Exercise materials -
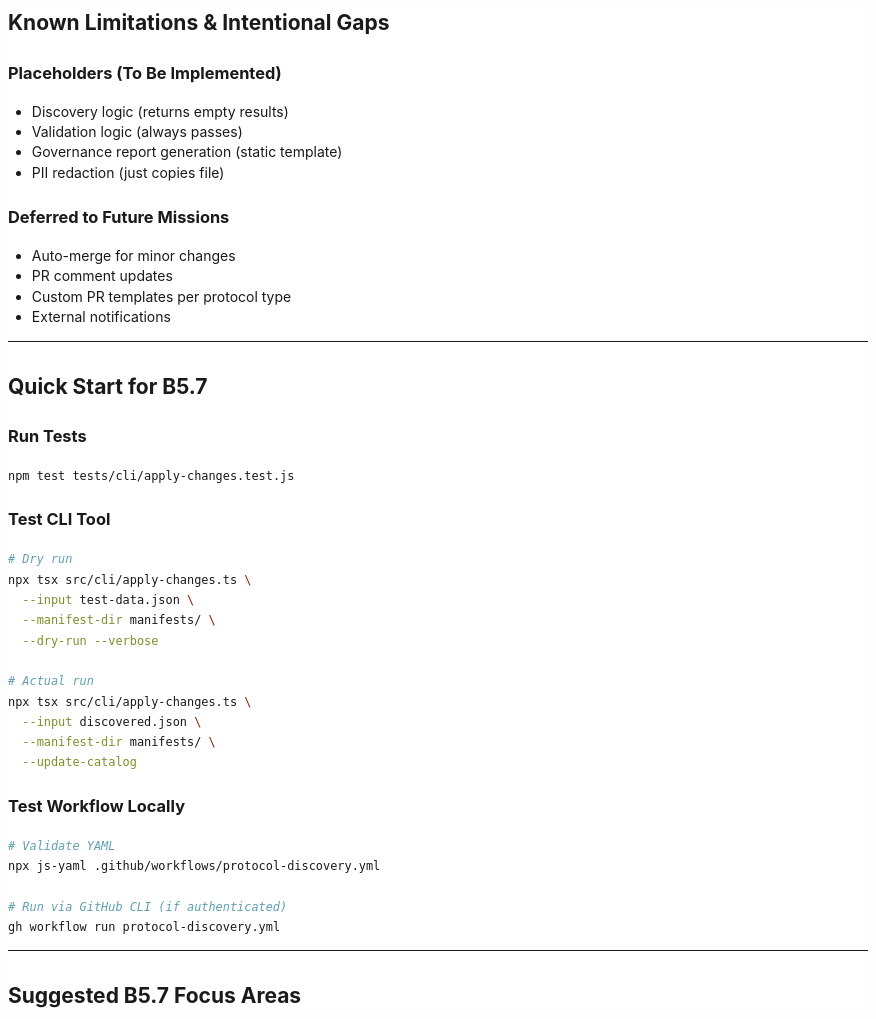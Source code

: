 
## Known Limitations & Intentional Gaps

### Placeholders (To Be Implemented)
- Discovery logic (returns empty results)
- Validation logic (always passes)
- Governance report generation (static template)
- PII redaction (just copies file)

### Deferred to Future Missions
- Auto-merge for minor changes
- PR comment updates
- Custom PR templates per protocol type
- External notifications

---

## Quick Start for B5.7

### Run Tests
```bash
npm test tests/cli/apply-changes.test.js
```

### Test CLI Tool
```bash
# Dry run
npx tsx src/cli/apply-changes.ts \
  --input test-data.json \
  --manifest-dir manifests/ \
  --dry-run --verbose

# Actual run
npx tsx src/cli/apply-changes.ts \
  --input discovered.json \
  --manifest-dir manifests/ \
  --update-catalog
```

### Test Workflow Locally
```bash
# Validate YAML
npx js-yaml .github/workflows/protocol-discovery.yml

# Run via GitHub CLI (if authenticated)
gh workflow run protocol-discovery.yml
```

---

## Suggested B5.7 Focus Areas
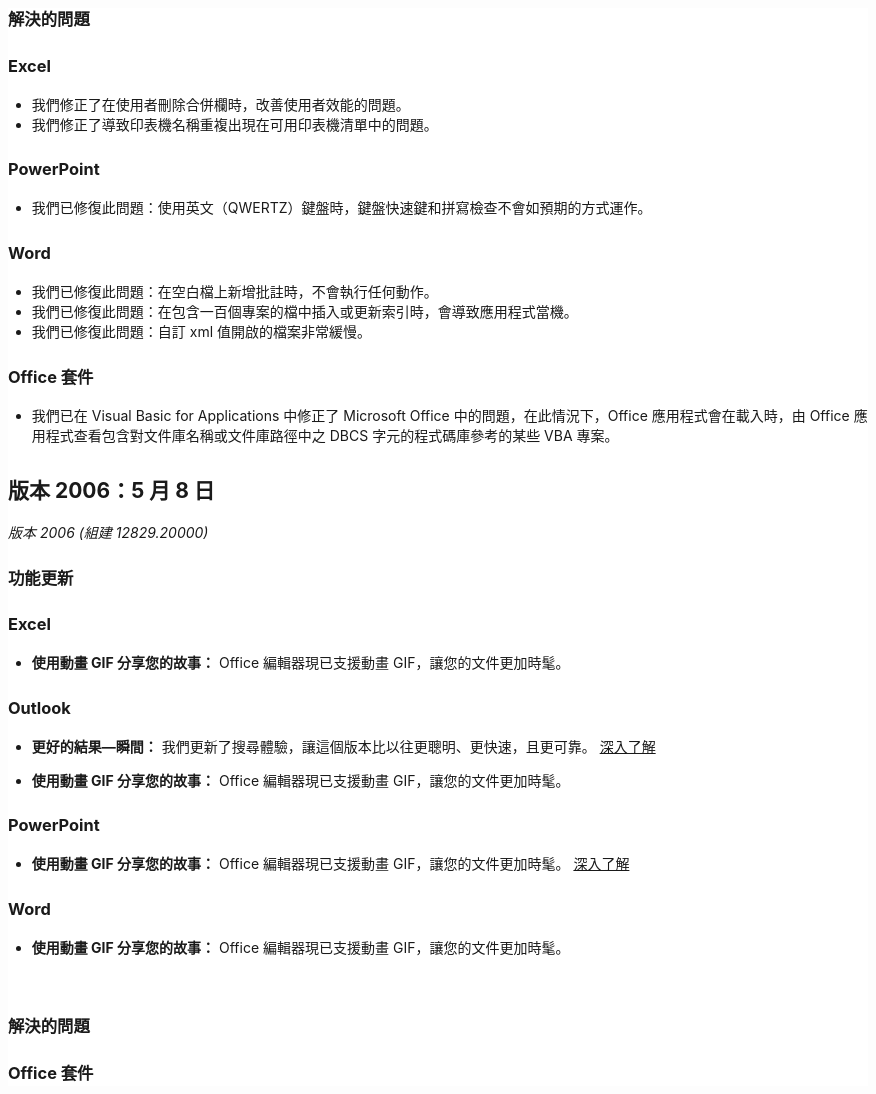 [//]: # (DO NOT REMOVE BUGDETAILS CONTENT START)

### <a name="resolved-issues"></a>解決的問題

### <a name="excel"></a>Excel
- 我們修正了在使用者刪除合併欄時，改善使用者效能的問題。
- <div>我們修正了導致印表機名稱重複出現在可用印表機清單中的問題。</div>

### <a name="powerpoint"></a>PowerPoint
- 我們已修復此問題：使用英文（QWERTZ）鍵盤時，鍵盤快速鍵和拼寫檢查不會如預期的方式運作。

### <a name="word"></a>Word
- 我們已修復此問題：在空白檔上新增批註時，不會執行任何動作。
- 我們已修復此問題：在包含一百個專案的檔中插入或更新索引時，會導致應用程式當機。
- 我們已修復此問題：自訂 xml 值開啟的檔案非常緩慢。

### <a name="office-suite"></a>Office 套件
- 我們已在 Visual Basic for Applications 中修正了 Microsoft Office 中的問題，在此情況下，Office 應用程式會在載入時，由 Office 應用程式查看包含對文件庫名稱或文件庫路徑中之 DBCS 字元的程式碼庫參考的某些 VBA 專案。


[//]: # (DO NOT REMOVE BUGDETAILS CONTENT END)



[//]: # (DO NOT REMOVE BUGDETAILS CONTENT END)

## <a name="version-2006-may-08"></a>版本 2006：5 月 8 日
*版本 2006 (組建 12829.20000)*

[//]: # (DO NOT REMOVE FEATUREDETAILS CONTENT START)

### <a name="feature-updates"></a>功能更新
### <a name="excel"></a>Excel

- **使用動畫 GIF 分享您的故事：** Office 編輯器現已支援動畫 GIF，讓您的文件更加時髦。

### <a name="outlook"></a>Outlook

- **更好的結果—瞬間：** 我們更新了搜尋體驗，讓這個版本比以往更聰明、更快速，且更可靠。 [深入了解](https://support.office.com/article/96fee452-80cd-492d-a35c-5c37584b416b)

- **使用動畫 GIF 分享您的故事：** Office 編輯器現已支援動畫 GIF，讓您的文件更加時髦。

### <a name="powerpoint"></a>PowerPoint

- **使用動畫 GIF 分享您的故事：** Office 編輯器現已支援動畫 GIF，讓您的文件更加時髦。 [深入了解](https://support.office.com/article/3a04f755-25a9-42c4-8cc1-1da4148aef01)

### <a name="word"></a>Word

- **使用動畫 GIF 分享您的故事：** Office 編輯器現已支援動畫 GIF，讓您的文件更加時髦。

[//]: # (DO NOT REMOVE FEATUREDETAILS CONTENT END)

<br/>

[//]: # (DO NOT REMOVE BUGDETAILS CONTENT START)

### <a name="resolved-issues"></a>解決的問題
### <a name="office-suite"></a>Office 套件


[//]: # (DO NOT REMOVE)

Goal of the exercise - Return every line of the data above in which "https" appears.

Task response -
- **更好的結果—瞬間：** 我們更新了搜尋體驗，讓這個版本比以往更聰明、更快速，且更可靠。 [深入了解](https://support.office.com/article/96fee452-80cd-492d-a35c-5c37584b416b)
- **使用動畫 GIF 分享您的故事：** Office 編輯器現已支援動畫 GIF，讓您的文件更加時髦。 [深入了解](https://support.office.com/article/3a04f755-25a9-42c4-8cc1-1da4148aef01)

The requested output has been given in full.